CARMEL, Ind. — MISO has come up with two possible responses to its Independent Market Monitor’s suggestion to apply its 50-MW physical withholding threshold to affiliated market participants collectively, rather than individually.
MISO told the Resource Adequacy Subcommittee on Nov. 30 that the withholding threshold should either use allocations based on load ratio share, or the fixed 50-MW limit should be scrapped in favor of a new threshold based on percentage of generation assets.
MISO’s Cliff Risley said the downside to the load ratio share option is that market-sensitive information could be released inadvertently through how many megawatts each affiliate is awarded. Risley also said the percentage option could result in more allowed withholding overall and weaken capacity market efficiency.
MISO and the Monitor are proposing to set withholding limits on a company basis rather than the current market participant basis, which allows affiliates to hold back 50 MW apiece without overstepping the Planning Resource Auction withholding threshold. (See “MISO Takes 1st Steps in Monitor Recommendations,” MISO Resource Adequacy Subcommittee Briefs.)
Monitor David Patton said the two alternatives remove the “common incentive” for affiliates to withhold to boost prices for a sister company, but putting the 50 MW on a pro rata basis is “more draconian” than the current market rules.
“There are cases where withholding less than 50 MW is mitigated. You’ve now made the affiliation more stringent,” Patton said. He also said he didn’t know how the percentage method could be distributed fairly.
Some stakeholders argued that FERC Order 697 already prohibits coordination among affiliates that are franchised public utilities and the withholding proposal should only apply to affiliates not covered by the rule.
Risley asked for more stakeholder feedback before Dec. 14.
Projects Without GIA Counted in OMS-MISO Survey?
MISO’s Darrin Landstrom asked stakeholders if the RTO should include resources that have yet to secure a generator interconnection agreement in the annual OMS-MISO Survey.
Currently, MISO only includes Tier 1 resources — those that have a signed generator interconnection agreement — into the survey’s regional and zonal weighted averages.
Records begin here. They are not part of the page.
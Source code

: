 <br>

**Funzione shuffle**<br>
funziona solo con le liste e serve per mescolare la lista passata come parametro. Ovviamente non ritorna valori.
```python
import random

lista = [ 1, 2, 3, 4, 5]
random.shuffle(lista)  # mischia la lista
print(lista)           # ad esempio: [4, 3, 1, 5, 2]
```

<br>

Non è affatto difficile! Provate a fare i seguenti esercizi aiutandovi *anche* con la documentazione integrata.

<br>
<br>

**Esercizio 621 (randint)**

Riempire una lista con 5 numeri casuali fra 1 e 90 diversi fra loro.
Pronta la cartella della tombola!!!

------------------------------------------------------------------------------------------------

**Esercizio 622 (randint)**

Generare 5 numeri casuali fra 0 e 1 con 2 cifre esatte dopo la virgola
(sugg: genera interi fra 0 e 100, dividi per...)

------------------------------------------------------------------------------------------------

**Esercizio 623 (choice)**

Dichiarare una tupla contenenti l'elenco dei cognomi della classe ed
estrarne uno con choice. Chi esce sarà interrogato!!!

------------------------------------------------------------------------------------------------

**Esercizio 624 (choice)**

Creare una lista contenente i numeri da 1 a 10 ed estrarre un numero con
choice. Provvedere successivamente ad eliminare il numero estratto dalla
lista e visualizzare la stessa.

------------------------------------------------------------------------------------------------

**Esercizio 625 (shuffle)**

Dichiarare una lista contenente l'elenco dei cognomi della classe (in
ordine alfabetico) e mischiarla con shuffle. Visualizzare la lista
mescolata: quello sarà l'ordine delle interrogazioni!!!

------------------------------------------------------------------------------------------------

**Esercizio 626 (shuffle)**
The RTO is asking if it should include Tier 2 resources — projects still in the interconnection queue — into the survey totals, or create a separate survey category for them. RASC Chair Gary Mathis asked if MISO could use historical data to calculate the likelihood of projects being completed after they enter the final stage of the queue. Landstrom said the option could be explored.
Laura Rauch, MISO’s manager of resource adequacy coordination, reminded stakeholders that MISO’s ongoing effort to revise its queue rules could complicate the suggestions, as the queue’s stages and restudy periods could be changed.
Landstrom asked for input on the issue by Dec. 15.
IMM Clears Up Market Mitigation Application
The Monitor is proposing a Tariff change to make clear which resources are subject to PRA market mitigation measures.
IMM staffer Michael Chiasson said market mitigation will apply to “generation resources, including behind-the-meter generation, that are internal to or are pseudo-tied into MISO.”
Chiasson said MISO’s Tariff is currently unclear as to what resources are answerable to the Monitor; the edits would be made to Module D.
Demand resources, energy efficiency resources and external resources will be exempted from market mitigation measures, Chiasson said. He asked for stakeholder feedback by Dec. 14.